┌─ Data excerpts
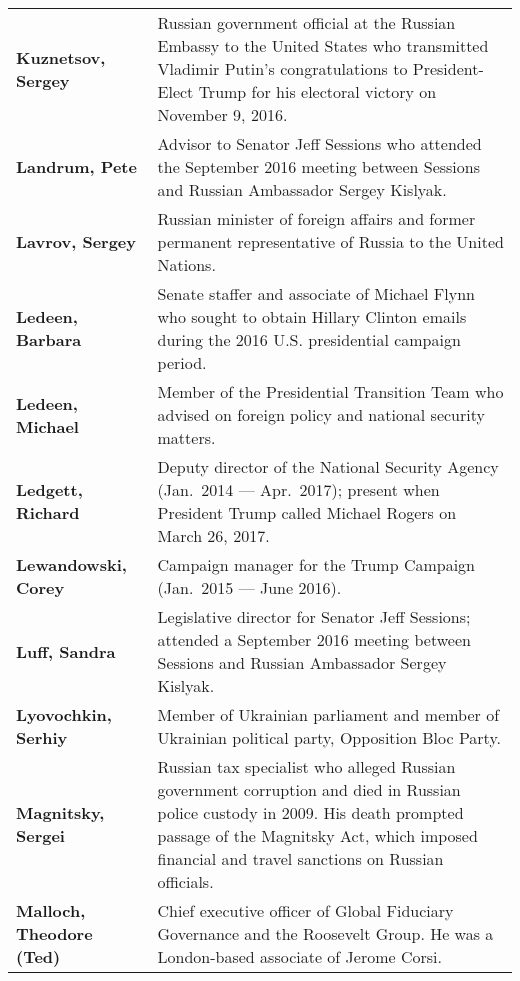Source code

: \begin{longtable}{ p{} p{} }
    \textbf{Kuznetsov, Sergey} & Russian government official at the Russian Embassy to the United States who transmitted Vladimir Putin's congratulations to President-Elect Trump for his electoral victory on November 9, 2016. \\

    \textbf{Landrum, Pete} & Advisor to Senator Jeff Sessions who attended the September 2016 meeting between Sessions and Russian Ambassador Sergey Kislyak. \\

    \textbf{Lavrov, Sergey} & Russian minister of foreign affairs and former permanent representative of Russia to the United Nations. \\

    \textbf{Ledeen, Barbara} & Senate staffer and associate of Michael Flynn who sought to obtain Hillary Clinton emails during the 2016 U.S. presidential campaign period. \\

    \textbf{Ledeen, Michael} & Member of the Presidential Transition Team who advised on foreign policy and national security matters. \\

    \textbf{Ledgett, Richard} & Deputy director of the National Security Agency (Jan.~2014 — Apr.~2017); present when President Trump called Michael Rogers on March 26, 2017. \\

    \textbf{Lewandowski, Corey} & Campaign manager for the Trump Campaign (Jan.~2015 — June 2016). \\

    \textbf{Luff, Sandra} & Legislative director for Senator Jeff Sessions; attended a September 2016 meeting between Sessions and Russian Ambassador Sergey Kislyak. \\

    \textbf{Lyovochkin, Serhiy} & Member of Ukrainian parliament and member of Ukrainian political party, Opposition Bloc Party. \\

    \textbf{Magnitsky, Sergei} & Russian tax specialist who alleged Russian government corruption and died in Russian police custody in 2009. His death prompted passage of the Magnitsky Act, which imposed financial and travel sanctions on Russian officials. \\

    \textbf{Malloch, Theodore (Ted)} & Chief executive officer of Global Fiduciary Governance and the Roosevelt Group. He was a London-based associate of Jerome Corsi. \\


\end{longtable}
└─
┌─ Data excerpts
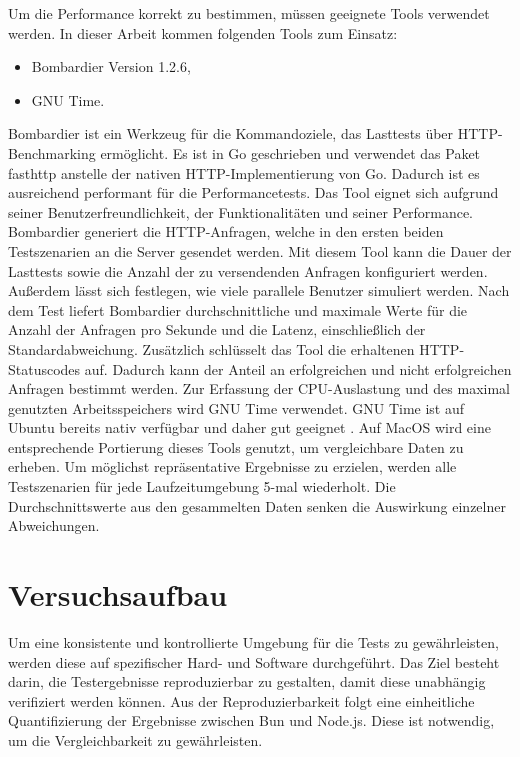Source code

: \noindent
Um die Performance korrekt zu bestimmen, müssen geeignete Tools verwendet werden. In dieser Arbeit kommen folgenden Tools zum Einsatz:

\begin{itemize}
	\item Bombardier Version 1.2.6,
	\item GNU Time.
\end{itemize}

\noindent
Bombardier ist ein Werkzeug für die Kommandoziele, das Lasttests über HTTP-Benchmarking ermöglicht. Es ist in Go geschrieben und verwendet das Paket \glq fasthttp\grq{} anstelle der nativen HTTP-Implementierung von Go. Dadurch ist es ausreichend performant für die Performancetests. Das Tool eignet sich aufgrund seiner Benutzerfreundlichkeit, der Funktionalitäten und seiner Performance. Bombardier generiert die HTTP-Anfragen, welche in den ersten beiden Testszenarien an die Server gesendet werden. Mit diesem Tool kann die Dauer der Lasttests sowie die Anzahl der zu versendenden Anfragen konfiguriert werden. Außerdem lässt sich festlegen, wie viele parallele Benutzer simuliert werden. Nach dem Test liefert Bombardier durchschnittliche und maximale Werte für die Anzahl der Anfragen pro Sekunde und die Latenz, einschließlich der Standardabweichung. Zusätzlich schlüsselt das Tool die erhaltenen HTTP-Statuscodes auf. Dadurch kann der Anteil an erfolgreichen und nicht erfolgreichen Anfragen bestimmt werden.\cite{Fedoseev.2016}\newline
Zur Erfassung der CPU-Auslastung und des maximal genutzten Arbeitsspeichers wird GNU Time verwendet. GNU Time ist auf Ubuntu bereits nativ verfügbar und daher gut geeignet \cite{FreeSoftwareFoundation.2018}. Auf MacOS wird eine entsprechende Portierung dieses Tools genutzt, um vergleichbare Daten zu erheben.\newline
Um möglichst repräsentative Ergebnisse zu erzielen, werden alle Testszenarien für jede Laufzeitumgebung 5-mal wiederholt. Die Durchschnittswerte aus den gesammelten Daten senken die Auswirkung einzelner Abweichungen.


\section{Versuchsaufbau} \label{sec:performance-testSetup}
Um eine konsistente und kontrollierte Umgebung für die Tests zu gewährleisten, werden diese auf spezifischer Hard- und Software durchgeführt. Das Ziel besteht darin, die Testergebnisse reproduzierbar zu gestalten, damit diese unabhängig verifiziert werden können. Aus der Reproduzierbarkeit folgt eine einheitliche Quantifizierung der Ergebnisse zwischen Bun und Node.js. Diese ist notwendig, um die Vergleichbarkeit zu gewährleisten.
└─
Task details: Go through the listing above and write out exactly the lines starting with the one holding "Um möglichst repräsentative" and running through the one holding "Um eine konsistente", ends included, and no others.

Response below:
Um möglichst repräsentative Ergebnisse zu erzielen, werden alle Testszenarien für jede Laufzeitumgebung 5-mal wiederholt. Die Durchschnittswerte aus den gesammelten Daten senken die Auswirkung einzelner Abweichungen.


\section{Versuchsaufbau} \label{sec:performance-testSetup}
Um eine konsistente und kontrollierte Umgebung für die Tests zu gewährleisten, werden diese auf spezifischer Hard- und Software durchgeführt. Das Ziel besteht darin, die Testergebnisse reproduzierbar zu gestalten, damit diese unabhängig verifiziert werden können. Aus der Reproduzierbarkeit folgt eine einheitliche Quantifizierung der Ergebnisse zwischen Bun und Node.js. Diese ist notwendig, um die Vergleichbarkeit zu gewährleisten.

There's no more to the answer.